Her pretty brow began to contract.
"We are going to see Charlie, aren't we?" she asked.
He felt that the time was up. An explanation might as well come now as later. Therefore, he shook his head in the most gentle negative.
"What?" said Carrie. She was nonplussed at the possibility of the errand being different from what she had thought.
He only looked at her in the most kindly and mollifying way.
"Well, where are you taking me, then?" she asked, her voice showing the quality of fright.
"I'll tell you, Carrie, if you'll be quiet. I want you to come along with me to another city,"
"Oh," said Carrie, her voice rising into a weak cry. "Let me off. I don't want to go with you."
She was quite appalled at the man's audacity. This was something which had never for a moment entered her head. Her one thought now was to get off and away. If only the flying train could be stopped, the terrible trick would be amended.
She arose and tried to push out into the aisle — anywhere. She knew she had to do something. Hurstwood laid a gentle hand on her.
"Sit still, Carrie," he said. "Sit still. It won't do you any good to get up here. Listen to me and I'll tell you what I'll do. Wait a moment."
She was pushing at his knees, but he only pulled her back. No one saw this little altercation, for very few persons were in the car, and they were attempting to doze.
"I won't," said Carrie, who was, nevertheless, complying against her will. "Let me go," she said. "How dare you?" and large tears began to gather in her eyes.

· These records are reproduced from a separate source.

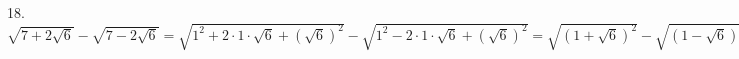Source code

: 18. $\sqrt{7+2\sqrt{6}}-\sqrt{7-2\sqrt{6}}=\sqrt{1^2+2\cdot1\cdot\sqrt{6}+(\sqrt{6})^2}-\sqrt{1^2-2\cdot1\cdot\sqrt{6}+(\sqrt{6})^2}=\sqrt{(1+\sqrt{6})^2}-
\sqrt{(1-\sqrt{6})^2}=|1+\sqrt{6}|-|1-\sqrt{6}|=1+\sqrt{6}-\sqrt{6}+1=2.$\\
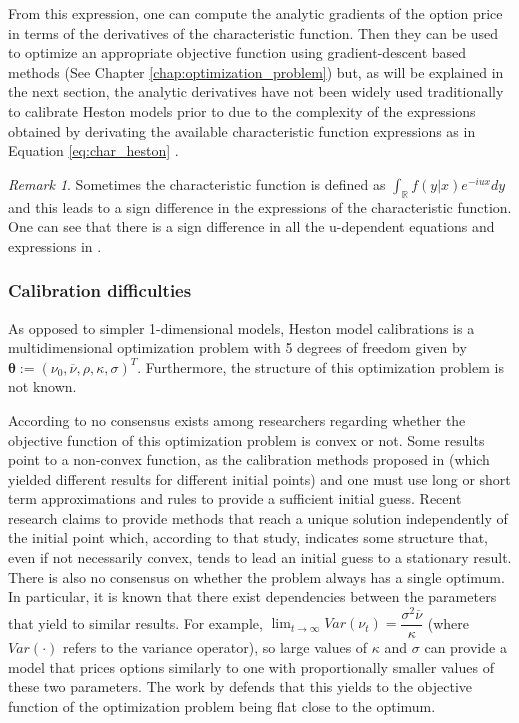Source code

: \documentclass[12,twoside]{mammeTFM}
\theoremstyle{definition}
\theoremstyle{remark}
\newtheorem{remark}[thm]{Remark}
\newcommand{\R}{\ensuremath{\mathbb{R}}}
\begin{document}
From this expression, one can compute the analytic gradients of the option price in terms of the derivatives of the characteristic function. Then they can be used to optimize an appropriate objective function using gradient-descent based methods (See Chapter \ref{chap:optimization_problem}) but, as will be explained in the next section, the analytic derivatives have not been widely used traditionally to calibrate Heston models prior to \cite{cui17} due to the complexity of the expressions obtained by derivating the available characteristic function expressions as in Equation \ref{eq:char_heston}  \cite{cui17}.

\begin{remark}
Sometimes the characteristic function is defined as $\int_{\R} f(y | x) e^{-iux} dy$ and this leads to a sign difference in the expressions of the characteristic function. One can see that there is a sign difference in all the u-dependent equations and expressions in \cite{cui17}.
\end{remark}

\subsubsection{Calibration difficulties} \label{subsec:calibration_difficulties}
As opposed to simpler 1-dimensional models, Heston model calibrations is a multidimensional optimization problem with 5 degrees of freedom given by $\boldsymbol{\theta} := (\nu_0, \overline{\nu}, \rho, \kappa, \sigma)^T$. Furthermore, the structure of this optimization problem is not known.

According to \cite{cui17} no consensus exists among researchers regarding whether the objective function of this optimization problem is convex or not. Some results point to a non-convex function, as the calibration methods proposed in \cite{che07, mik03} (which yielded different results for different initial points) and one must use long or short term approximations and rules to provide a sufficient initial guess. Recent research claims to provide methods that reach a unique solution independently of the initial point \cite{ge12} which, according to that study, indicates some structure that, even if not necessarily convex, tends to lead an initial guess to a stationary result.
There is also no consensus on whether the problem always has a single  optimum. In particular, it is known that there exist dependencies between the parameters that yield to similar results. For example, $\lim_{t \rightarrow \infty} Var(\nu_t) = \dfrac{\sigma^2 \overline{\nu}}{\kappa}$ (where $Var(\cdot)$ refers to the variance operator), so large values of $\kappa$ and $\sigma$ can provide a model that prices options similarly to one with proportionally smaller values of these two parameters. The work by \cite{cui17} defends that this yields to the objective function of the optimization problem being flat close to the optimum.
\end{document}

Hurstwood was now fully aroused to the immediate difficulty, and ceased to think of his own situation. He must do something with this girl, or she would cause him trouble. He tried the art of persuasion with all his powers aroused.
"Look here now, Carrie," he said, "you mustn't act this way. I didn't mean to hurt your feelings. I don't want to do anything to make you feel bad."
"Oh," sobbed Carrie, "oh, oh — oo — o!"
"There, there," he said, "you mustn't cry. Won't you listen to me? Listen to me a minute, and I'll tell you why I came to do this thing. I couldn't help it. I assure you I couldn't. Won't you listen?"